# Neue Serie von CamelBak: Antidote



## Onkel Manuel (2. März 2011)

Mahlzeit!

Ich surf grad so nichtsahnend bei CamelBak vorbei und hab da was entdeckt:

--> http://www.camelbak.com/Sports-Recreation/Accessories.aspx

Anscheinend gibt es ne neue Serie namens "Antidote" mit neuem Design, anderen Abmaßen und mit integriertem Schnelltrennsystem. Anscheinend noch ganz frisch aufm Markt, in deutschen Shops herrscht jedenfalls noch Flaute...

Interessant ist, daß die neuen Reservoirs ne integrierte Vorrichtung zum Trocknen haben, inklusive dem Haken zum Aufhängen. Echt praktisch... 

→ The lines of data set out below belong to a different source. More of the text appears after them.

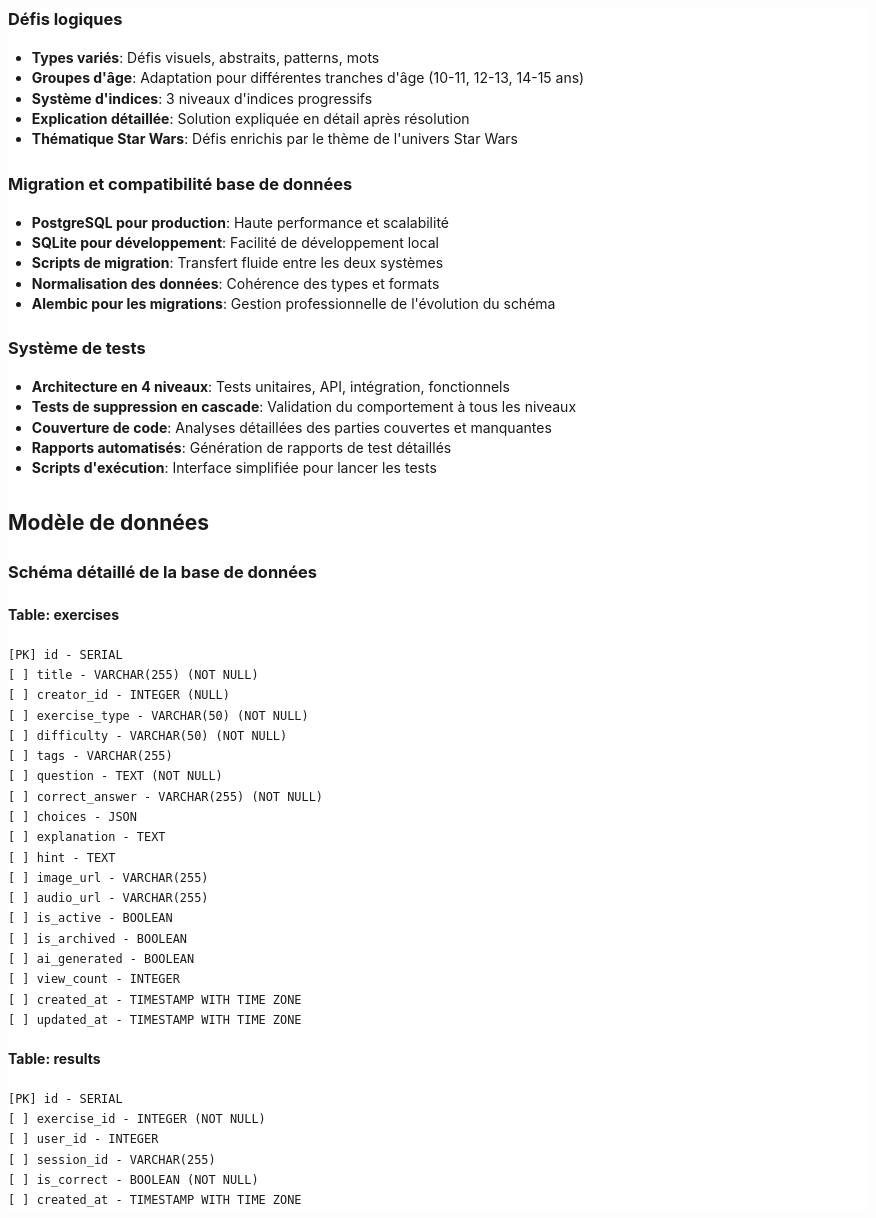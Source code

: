 ### Défis logiques
- **Types variés**: Défis visuels, abstraits, patterns, mots
- **Groupes d'âge**: Adaptation pour différentes tranches d'âge (10-11, 12-13, 14-15 ans)
- **Système d'indices**: 3 niveaux d'indices progressifs
- **Explication détaillée**: Solution expliquée en détail après résolution
- **Thématique Star Wars**: Défis enrichis par le thème de l'univers Star Wars

### Migration et compatibilité base de données
- **PostgreSQL pour production**: Haute performance et scalabilité
- **SQLite pour développement**: Facilité de développement local
- **Scripts de migration**: Transfert fluide entre les deux systèmes
- **Normalisation des données**: Cohérence des types et formats
- **Alembic pour les migrations**: Gestion professionnelle de l'évolution du schéma

### Système de tests
- **Architecture en 4 niveaux**: Tests unitaires, API, intégration, fonctionnels
- **Tests de suppression en cascade**: Validation du comportement à tous les niveaux
- **Couverture de code**: Analyses détaillées des parties couvertes et manquantes
- **Rapports automatisés**: Génération de rapports de test détaillés
- **Scripts d'exécution**: Interface simplifiée pour lancer les tests

## Modèle de données

### Schéma détaillé de la base de données

#### Table: exercises
```
[PK] id - SERIAL
[ ] title - VARCHAR(255) (NOT NULL)
[ ] creator_id - INTEGER (NULL)
[ ] exercise_type - VARCHAR(50) (NOT NULL)
[ ] difficulty - VARCHAR(50) (NOT NULL)
[ ] tags - VARCHAR(255)
[ ] question - TEXT (NOT NULL)
[ ] correct_answer - VARCHAR(255) (NOT NULL)
[ ] choices - JSON
[ ] explanation - TEXT
[ ] hint - TEXT
[ ] image_url - VARCHAR(255)
[ ] audio_url - VARCHAR(255)
[ ] is_active - BOOLEAN
[ ] is_archived - BOOLEAN
[ ] ai_generated - BOOLEAN
[ ] view_count - INTEGER
[ ] created_at - TIMESTAMP WITH TIME ZONE
[ ] updated_at - TIMESTAMP WITH TIME ZONE
```

#### Table: results
```
[PK] id - SERIAL
[ ] exercise_id - INTEGER (NOT NULL)
[ ] user_id - INTEGER
[ ] session_id - VARCHAR(255)
[ ] is_correct - BOOLEAN (NOT NULL)
[ ] created_at - TIMESTAMP WITH TIME ZONE
```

Edit: Man kann auch Antidote-Schläuche an das klassische Omega-Reservoir mittels dem "Quick Link Conversion Kit", zu sehen auf dem fünftem Bild...


----------



## theworldburns (2. März 2011)

das wirklich interessante ist, dass die teile in der mitte zusammengeschweißt sind. dieser "steg" gibt der vollen blase ein flacheres profil. zudem sind die neuen 2011er rucksäcke wohl dahingehend optimiert, dass die trinkblase und das fach zusammen flacher ausfallen, bzw besser integriert sind. mim vollen rucksack und voller 3liter blase fühlt es sich nun hoffentlich nicht mehr so an als hätte man ne übergroße salami auf den rücken gebunden bekommen...

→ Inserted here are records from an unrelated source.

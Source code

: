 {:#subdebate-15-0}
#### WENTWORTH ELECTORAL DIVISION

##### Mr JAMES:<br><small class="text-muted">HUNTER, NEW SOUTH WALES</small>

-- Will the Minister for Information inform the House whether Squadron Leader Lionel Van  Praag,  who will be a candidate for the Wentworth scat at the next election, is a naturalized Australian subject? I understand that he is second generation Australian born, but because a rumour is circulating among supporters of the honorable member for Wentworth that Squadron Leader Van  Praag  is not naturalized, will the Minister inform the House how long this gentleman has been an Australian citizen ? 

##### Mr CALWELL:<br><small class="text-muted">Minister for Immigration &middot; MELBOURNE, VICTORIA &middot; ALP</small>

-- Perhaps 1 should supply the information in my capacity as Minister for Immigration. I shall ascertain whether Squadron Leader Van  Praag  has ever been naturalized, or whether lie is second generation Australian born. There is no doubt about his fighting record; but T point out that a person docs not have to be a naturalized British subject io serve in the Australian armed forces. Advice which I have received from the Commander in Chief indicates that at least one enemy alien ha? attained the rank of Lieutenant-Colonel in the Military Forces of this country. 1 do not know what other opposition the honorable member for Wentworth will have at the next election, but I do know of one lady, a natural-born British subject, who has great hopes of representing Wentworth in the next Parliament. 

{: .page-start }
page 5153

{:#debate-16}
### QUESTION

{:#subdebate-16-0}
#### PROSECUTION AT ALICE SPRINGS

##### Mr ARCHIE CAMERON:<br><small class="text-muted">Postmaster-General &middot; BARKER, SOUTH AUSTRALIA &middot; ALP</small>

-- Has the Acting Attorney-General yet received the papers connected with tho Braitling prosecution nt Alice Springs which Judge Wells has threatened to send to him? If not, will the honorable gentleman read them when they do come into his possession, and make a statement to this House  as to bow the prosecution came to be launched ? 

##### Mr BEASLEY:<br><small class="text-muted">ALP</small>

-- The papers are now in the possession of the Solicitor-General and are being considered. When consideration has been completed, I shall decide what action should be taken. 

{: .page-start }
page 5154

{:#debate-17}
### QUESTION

da ich 2010 2 neue rücksäcke gekauft hab (grml...) würde mich eigentlich nur interessieren ob die neuen blasen in die alten säcke passen.


----------



## MTB-News.de




----------



## navpp (3. März 2011)

Das sind echt sinnvolle Erweiterungen! Danke für die Info.


----------



## Johnny Jape (3. März 2011)

alles unnütz und überteuert

nach dem gebrauch ausspülen und ab ins gefrierfach, da ist es auch antidote bei -18°
wenn man was anderes als wasser einfüllt, dann ab und an mal ne coregatabs rein und fertig

das mit dem steg in der mitte hatten die camelbak "militärblasen" schon vor jahren, ist also auch nicht neu


----------



## theworldburns (3. März 2011)

ein profi, danke dass du uns an deinen gedanken teilhaben lässt.


----------



## sharky (3. März 2011)

ich find die flachere bauform praktische. bei meinem hawg n.v. ist die runde denkbar ungeeignet. das integrierte trocknungssystem find ich auch praktisch. tipps wie gefrierfach und coregatabs helfen nicht und auch nicht auf dauer. trotz intensiver pflege haben sich bei mir einige ablagerungen mit der zeit gebildet, die nur mechanisch zu entfernen waren. daher: daumen hoch für die teile!


----------



## KaskiaRacing (3. März 2011)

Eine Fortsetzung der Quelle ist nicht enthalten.